• **Description of the task**
Repeat back every line of the data, exactly.

::::

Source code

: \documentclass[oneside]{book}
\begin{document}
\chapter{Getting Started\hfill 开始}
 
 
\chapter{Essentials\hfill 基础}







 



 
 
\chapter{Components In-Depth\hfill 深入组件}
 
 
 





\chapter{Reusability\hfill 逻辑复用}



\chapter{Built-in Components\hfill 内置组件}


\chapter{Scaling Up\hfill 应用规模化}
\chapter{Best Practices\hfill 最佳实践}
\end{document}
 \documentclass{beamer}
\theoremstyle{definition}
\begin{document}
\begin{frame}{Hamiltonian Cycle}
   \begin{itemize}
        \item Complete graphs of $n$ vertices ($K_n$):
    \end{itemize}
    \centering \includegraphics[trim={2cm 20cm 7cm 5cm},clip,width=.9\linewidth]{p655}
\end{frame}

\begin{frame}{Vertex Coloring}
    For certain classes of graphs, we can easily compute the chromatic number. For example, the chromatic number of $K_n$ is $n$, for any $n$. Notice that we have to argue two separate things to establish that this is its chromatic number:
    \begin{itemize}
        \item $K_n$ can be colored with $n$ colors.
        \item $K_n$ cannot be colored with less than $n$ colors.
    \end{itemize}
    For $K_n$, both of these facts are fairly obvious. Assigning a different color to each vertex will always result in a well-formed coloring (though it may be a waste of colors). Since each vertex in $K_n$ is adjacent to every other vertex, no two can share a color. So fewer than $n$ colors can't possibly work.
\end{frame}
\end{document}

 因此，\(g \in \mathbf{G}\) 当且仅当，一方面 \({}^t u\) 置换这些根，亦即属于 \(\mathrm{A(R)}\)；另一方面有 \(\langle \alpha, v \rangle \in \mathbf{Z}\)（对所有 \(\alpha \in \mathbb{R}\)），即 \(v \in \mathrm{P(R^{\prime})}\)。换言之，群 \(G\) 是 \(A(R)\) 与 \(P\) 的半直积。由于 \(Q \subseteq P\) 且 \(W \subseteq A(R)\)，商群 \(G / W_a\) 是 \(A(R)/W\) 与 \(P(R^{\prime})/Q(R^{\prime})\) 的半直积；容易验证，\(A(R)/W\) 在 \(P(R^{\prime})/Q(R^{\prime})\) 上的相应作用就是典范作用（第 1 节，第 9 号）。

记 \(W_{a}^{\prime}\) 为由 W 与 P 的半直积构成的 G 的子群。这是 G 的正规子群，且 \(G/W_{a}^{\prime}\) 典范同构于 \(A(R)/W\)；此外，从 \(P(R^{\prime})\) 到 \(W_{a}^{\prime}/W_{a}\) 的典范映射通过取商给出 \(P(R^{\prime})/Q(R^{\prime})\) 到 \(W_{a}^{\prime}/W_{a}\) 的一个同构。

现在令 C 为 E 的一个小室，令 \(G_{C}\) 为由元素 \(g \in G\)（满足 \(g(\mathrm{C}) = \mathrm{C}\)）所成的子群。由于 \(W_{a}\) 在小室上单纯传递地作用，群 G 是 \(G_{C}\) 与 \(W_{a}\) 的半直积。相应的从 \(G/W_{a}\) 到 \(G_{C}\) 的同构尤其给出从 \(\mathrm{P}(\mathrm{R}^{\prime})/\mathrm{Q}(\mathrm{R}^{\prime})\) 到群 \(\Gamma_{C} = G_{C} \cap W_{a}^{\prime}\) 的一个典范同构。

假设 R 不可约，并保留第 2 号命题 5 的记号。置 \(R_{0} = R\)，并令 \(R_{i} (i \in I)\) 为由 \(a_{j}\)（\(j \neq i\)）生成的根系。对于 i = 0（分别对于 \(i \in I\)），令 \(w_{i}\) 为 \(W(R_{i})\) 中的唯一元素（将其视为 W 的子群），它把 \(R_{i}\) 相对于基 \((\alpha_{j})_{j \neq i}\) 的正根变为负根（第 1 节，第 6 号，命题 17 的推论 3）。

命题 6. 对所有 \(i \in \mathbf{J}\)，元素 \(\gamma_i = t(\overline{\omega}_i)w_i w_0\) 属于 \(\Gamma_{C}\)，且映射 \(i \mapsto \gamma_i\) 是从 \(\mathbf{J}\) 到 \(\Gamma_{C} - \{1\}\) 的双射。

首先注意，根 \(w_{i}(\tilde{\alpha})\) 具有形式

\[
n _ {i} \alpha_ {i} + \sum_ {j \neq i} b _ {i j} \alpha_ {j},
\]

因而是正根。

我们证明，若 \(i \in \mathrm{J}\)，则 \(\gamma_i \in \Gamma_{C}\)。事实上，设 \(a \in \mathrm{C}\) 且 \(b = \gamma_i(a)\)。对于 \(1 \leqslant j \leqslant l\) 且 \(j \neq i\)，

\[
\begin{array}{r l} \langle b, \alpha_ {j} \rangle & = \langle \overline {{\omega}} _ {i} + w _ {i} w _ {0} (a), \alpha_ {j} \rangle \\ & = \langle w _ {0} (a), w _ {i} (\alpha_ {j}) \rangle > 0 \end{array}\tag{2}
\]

::::

• **Worked solution**
Source code

: \documentclass[oneside]{book}
\begin{document}
\chapter{Getting Started\hfill 开始}
 
 
\chapter{Essentials\hfill 基础}







 



 
 
\chapter{Components In-Depth\hfill 深入组件}
 
 
 





\chapter{Reusability\hfill 逻辑复用}



\chapter{Built-in Components\hfill 内置组件}


\chapter{Scaling Up\hfill 应用规模化}
\chapter{Best Practices\hfill 最佳实践}
\end{document}
 \documentclass{beamer}
\theoremstyle{definition}
\begin{document}
\begin{frame}{Hamiltonian Cycle}
   \begin{itemize}
        \item Complete graphs of $n$ vertices ($K_n$):
    \end{itemize}
    \centering \includegraphics[trim={2cm 20cm 7cm 5cm},clip,width=.9\linewidth]{p655}
\end{frame}

\begin{frame}{Vertex Coloring}
    For certain classes of graphs, we can easily compute the chromatic number. For example, the chromatic number of $K_n$ is $n$, for any $n$. Notice that we have to argue two separate things to establish that this is its chromatic number:
    \begin{itemize}
        \item $K_n$ can be colored with $n$ colors.
        \item $K_n$ cannot be colored with less than $n$ colors.
    \end{itemize}
    For $K_n$, both of these facts are fairly obvious. Assigning a different color to each vertex will always result in a well-formed coloring (though it may be a waste of colors). Since each vertex in $K_n$ is adjacent to every other vertex, no two can share a color. So fewer than $n$ colors can't possibly work.
\end{frame}
\end{document}

 因此，\(g \in \mathbf{G}\) 当且仅当，一方面 \({}^t u\) 置换这些根，亦即属于 \(\mathrm{A(R)}\)；另一方面有 \(\langle \alpha, v \rangle \in \mathbf{Z}\)（对所有 \(\alpha \in \mathbb{R}\)），即 \(v \in \mathrm{P(R^{\prime})}\)。换言之，群 \(G\) 是 \(A(R)\) 与 \(P\) 的半直积。由于 \(Q \subseteq P\) 且 \(W \subseteq A(R)\)，商群 \(G / W_a\) 是 \(A(R)/W\) 与 \(P(R^{\prime})/Q(R^{\prime})\) 的半直积；容易验证，\(A(R)/W\) 在 \(P(R^{\prime})/Q(R^{\prime})\) 上的相应作用就是典范作用（第 1 节，第 9 号）。

记 \(W_{a}^{\prime}\) 为由 W 与 P 的半直积构成的 G 的子群。这是 G 的正规子群，且 \(G/W_{a}^{\prime}\) 典范同构于 \(A(R)/W\)；此外，从 \(P(R^{\prime})\) 到 \(W_{a}^{\prime}/W_{a}\) 的典范映射通过取商给出 \(P(R^{\prime})/Q(R^{\prime})\) 到 \(W_{a}^{\prime}/W_{a}\) 的一个同构。

现在令 C 为 E 的一个小室，令 \(G_{C}\) 为由元素 \(g \in G\)（满足 \(g(\mathrm{C}) = \mathrm{C}\)）所成的子群。由于 \(W_{a}\) 在小室上单纯传递地作用，群 G 是 \(G_{C}\) 与 \(W_{a}\) 的半直积。相应的从 \(G/W_{a}\) 到 \(G_{C}\) 的同构尤其给出从 \(\mathrm{P}(\mathrm{R}^{\prime})/\mathrm{Q}(\mathrm{R}^{\prime})\) 到群 \(\Gamma_{C} = G_{C} \cap W_{a}^{\prime}\) 的一个典范同构。

假设 R 不可约，并保留第 2 号命题 5 的记号。置 \(R_{0} = R\)，并令 \(R_{i} (i \in I)\) 为由 \(a_{j}\)（\(j \neq i\)）生成的根系。对于 i = 0（分别对于 \(i \in I\)），令 \(w_{i}\) 为 \(W(R_{i})\) 中的唯一元素（将其视为 W 的子群），它把 \(R_{i}\) 相对于基 \((\alpha_{j})_{j \neq i}\) 的正根变为负根（第 1 节，第 6 号，命题 17 的推论 3）。

命题 6. 对所有 \(i \in \mathbf{J}\)，元素 \(\gamma_i = t(\overline{\omega}_i)w_i w_0\) 属于 \(\Gamma_{C}\)，且映射 \(i \mapsto \gamma_i\) 是从 \(\mathbf{J}\) 到 \(\Gamma_{C} - \{1\}\) 的双射。

首先注意，根 \(w_{i}(\tilde{\alpha})\) 具有形式

\[
n _ {i} \alpha_ {i} + \sum_ {j \neq i} b _ {i j} \alpha_ {j},
\]

因而是正根。

我们证明，若 \(i \in \mathrm{J}\)，则 \(\gamma_i \in \Gamma_{C}\)。事实上，设 \(a \in \mathrm{C}\) 且 \(b = \gamma_i(a)\)。对于 \(1 \leqslant j \leqslant l\) 且 \(j \neq i\)，

\[
\begin{array}{r l} \langle b, \alpha_ {j} \rangle & = \langle \overline {{\omega}} _ {i} + w _ {i} w _ {0} (a), \alpha_ {j} \rangle \\ & = \langle w _ {0} (a), w _ {i} (\alpha_ {j}) \rangle > 0 \end{array}\tag{2}
\]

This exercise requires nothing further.